Every line of the material below that contains the string "project" must appear in the answer.

***** PROVIDED RECORDS *****

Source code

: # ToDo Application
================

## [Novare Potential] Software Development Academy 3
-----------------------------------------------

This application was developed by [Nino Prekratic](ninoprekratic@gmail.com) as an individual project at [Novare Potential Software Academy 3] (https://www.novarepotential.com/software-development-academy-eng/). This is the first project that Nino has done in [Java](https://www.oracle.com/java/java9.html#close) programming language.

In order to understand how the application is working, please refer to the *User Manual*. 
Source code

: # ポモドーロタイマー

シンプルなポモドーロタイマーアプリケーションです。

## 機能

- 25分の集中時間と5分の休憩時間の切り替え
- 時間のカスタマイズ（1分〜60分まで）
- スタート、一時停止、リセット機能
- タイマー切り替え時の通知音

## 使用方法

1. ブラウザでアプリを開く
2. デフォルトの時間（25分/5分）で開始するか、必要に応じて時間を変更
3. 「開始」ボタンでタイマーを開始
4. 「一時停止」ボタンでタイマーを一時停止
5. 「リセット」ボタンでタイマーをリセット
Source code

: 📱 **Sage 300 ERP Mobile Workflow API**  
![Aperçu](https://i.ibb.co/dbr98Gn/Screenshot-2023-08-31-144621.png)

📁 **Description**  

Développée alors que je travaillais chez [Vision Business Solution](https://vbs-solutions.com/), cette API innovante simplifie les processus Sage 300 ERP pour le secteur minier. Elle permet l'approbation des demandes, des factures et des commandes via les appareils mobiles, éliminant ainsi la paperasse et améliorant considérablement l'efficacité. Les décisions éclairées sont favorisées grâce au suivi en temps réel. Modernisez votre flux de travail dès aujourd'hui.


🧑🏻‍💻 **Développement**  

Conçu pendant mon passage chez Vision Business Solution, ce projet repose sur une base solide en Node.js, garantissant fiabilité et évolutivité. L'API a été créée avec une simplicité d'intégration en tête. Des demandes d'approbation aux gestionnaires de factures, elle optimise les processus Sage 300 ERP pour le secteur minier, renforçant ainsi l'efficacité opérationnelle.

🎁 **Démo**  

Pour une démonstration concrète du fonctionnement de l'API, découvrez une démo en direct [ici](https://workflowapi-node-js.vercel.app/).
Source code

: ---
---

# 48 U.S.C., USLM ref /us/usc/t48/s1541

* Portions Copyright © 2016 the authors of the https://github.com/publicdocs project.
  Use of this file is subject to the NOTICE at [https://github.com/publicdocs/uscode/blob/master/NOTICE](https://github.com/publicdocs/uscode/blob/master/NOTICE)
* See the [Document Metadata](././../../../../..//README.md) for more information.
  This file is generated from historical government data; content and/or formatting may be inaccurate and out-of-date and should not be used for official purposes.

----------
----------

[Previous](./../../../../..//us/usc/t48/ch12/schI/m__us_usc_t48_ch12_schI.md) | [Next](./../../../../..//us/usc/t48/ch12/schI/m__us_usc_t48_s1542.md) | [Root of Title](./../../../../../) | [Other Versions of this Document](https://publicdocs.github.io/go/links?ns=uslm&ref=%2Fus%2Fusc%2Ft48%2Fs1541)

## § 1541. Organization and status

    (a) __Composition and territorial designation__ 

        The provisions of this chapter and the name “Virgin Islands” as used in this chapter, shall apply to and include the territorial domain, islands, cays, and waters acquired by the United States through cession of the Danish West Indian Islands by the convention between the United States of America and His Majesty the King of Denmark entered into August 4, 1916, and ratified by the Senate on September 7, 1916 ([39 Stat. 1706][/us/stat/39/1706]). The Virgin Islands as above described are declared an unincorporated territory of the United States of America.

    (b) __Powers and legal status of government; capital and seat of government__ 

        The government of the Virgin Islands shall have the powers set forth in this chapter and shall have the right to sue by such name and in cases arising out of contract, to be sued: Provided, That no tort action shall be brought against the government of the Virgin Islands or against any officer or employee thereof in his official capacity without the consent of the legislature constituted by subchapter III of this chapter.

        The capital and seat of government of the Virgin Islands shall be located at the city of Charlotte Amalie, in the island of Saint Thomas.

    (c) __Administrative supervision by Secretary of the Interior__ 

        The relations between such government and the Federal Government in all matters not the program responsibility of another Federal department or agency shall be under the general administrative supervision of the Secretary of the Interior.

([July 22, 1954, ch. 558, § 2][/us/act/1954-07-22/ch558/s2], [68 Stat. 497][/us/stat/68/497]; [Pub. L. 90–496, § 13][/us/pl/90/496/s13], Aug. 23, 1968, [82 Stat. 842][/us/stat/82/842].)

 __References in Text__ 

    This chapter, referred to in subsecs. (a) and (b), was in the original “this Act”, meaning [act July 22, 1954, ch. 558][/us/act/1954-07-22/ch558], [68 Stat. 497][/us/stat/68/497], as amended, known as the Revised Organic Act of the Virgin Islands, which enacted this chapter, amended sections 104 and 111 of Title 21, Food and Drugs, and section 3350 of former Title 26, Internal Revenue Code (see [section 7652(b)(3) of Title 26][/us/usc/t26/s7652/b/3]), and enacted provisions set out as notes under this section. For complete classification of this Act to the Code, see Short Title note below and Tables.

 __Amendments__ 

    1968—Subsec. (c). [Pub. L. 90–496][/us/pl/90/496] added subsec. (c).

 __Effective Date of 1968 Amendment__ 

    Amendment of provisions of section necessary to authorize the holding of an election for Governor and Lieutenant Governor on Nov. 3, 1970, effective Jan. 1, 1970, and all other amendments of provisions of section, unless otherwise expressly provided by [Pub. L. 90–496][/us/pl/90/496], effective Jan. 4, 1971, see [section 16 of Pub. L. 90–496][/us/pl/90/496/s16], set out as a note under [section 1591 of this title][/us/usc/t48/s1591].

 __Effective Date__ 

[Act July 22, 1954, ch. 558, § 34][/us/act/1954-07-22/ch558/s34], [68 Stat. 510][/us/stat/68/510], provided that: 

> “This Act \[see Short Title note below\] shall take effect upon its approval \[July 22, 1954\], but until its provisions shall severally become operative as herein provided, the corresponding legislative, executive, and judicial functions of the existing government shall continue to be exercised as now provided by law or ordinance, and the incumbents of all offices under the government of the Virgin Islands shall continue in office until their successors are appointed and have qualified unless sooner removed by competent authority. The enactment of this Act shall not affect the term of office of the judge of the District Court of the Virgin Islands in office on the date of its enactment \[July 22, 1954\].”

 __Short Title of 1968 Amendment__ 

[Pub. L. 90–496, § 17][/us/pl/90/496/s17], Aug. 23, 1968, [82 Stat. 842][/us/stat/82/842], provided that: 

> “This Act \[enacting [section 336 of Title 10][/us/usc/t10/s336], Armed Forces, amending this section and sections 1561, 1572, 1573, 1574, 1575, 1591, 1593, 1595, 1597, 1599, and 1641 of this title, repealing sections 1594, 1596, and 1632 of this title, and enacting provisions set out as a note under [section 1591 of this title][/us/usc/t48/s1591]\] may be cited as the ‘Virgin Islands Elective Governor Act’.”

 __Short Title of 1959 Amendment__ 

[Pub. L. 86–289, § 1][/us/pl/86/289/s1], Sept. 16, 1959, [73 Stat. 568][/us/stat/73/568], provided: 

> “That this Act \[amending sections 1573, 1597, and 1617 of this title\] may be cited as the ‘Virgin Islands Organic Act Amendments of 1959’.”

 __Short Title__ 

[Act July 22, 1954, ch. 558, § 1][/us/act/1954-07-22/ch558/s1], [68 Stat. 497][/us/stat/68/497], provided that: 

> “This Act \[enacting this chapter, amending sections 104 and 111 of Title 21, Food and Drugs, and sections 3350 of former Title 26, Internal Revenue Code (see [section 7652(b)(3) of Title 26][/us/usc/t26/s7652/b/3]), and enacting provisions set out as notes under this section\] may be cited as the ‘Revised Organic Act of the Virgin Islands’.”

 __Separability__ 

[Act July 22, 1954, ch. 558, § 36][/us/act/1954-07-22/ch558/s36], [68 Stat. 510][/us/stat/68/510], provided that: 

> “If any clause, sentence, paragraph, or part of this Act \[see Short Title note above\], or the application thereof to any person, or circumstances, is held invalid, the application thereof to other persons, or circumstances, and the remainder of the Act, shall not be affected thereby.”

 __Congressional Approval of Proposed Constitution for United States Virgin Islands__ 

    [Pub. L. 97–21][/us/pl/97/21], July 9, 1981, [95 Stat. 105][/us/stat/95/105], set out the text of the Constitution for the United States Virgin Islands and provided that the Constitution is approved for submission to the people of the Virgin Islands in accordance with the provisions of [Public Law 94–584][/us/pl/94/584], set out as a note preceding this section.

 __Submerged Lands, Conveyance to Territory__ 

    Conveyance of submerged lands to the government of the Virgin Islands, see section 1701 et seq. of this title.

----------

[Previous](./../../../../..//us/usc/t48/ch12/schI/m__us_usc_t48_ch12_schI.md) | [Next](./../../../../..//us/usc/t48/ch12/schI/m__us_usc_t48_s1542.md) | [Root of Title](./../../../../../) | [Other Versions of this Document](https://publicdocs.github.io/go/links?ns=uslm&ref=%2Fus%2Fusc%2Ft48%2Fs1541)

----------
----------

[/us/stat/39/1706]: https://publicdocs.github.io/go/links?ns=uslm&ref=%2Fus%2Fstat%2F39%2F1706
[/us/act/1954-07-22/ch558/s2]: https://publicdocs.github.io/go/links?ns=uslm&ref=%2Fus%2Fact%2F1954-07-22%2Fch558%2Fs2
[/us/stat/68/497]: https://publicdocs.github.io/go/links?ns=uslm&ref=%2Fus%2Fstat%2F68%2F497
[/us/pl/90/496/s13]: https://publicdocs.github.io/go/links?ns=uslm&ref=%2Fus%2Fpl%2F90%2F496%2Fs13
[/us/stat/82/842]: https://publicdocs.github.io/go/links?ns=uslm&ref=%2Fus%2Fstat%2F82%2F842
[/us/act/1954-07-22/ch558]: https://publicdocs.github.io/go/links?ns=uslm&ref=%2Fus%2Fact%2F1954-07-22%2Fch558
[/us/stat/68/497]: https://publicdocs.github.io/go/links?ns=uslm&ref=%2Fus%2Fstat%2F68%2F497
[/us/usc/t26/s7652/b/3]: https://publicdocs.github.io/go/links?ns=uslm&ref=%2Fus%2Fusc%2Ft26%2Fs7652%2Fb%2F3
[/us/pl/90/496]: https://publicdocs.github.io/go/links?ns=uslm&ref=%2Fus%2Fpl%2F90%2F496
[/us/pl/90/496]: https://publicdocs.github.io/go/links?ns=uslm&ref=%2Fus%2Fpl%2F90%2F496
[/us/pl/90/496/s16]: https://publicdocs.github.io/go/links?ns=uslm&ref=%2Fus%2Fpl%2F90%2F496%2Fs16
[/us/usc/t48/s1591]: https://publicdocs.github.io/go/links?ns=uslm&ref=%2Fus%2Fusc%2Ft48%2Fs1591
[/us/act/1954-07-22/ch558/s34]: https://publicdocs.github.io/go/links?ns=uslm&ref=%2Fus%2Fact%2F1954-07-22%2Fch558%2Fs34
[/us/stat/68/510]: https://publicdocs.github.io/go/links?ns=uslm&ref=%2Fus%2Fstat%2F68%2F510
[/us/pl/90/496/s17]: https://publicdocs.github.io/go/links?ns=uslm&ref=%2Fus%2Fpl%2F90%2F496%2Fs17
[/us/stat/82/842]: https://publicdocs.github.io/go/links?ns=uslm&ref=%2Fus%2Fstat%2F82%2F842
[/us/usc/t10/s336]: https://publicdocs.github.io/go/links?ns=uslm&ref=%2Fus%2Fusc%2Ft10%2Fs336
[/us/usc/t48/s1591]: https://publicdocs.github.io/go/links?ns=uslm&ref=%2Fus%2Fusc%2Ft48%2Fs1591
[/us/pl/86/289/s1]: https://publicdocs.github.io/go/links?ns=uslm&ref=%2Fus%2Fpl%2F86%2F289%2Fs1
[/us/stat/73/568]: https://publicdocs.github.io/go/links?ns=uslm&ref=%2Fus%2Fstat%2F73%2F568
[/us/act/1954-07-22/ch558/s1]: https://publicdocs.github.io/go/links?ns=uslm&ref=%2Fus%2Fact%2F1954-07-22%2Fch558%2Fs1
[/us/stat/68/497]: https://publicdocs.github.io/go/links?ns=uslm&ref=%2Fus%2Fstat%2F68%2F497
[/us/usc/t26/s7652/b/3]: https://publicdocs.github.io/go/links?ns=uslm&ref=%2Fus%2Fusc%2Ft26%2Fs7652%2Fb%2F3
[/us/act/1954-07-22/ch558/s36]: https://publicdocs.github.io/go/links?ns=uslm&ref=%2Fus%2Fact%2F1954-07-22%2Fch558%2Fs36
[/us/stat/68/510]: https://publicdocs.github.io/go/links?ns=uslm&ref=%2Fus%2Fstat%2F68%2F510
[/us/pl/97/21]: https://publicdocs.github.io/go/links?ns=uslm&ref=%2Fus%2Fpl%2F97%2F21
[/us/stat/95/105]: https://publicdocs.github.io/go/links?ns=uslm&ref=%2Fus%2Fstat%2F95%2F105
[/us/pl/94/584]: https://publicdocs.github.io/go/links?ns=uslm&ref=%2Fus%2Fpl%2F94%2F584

*****

**FINISHED EXERCISE**:
This application was developed by [Nino Prekratic](ninoprekratic@gmail.com) as an individual project at [Novare Potential Software Academy 3] (https://www.novarepotential.com/software-development-academy-eng/). This is the first project that Nino has done in [Java](https://www.oracle.com/java/java9.html#close) programming language.
* Portions Copyright © 2016 the authors of the https://github.com/publicdocs project.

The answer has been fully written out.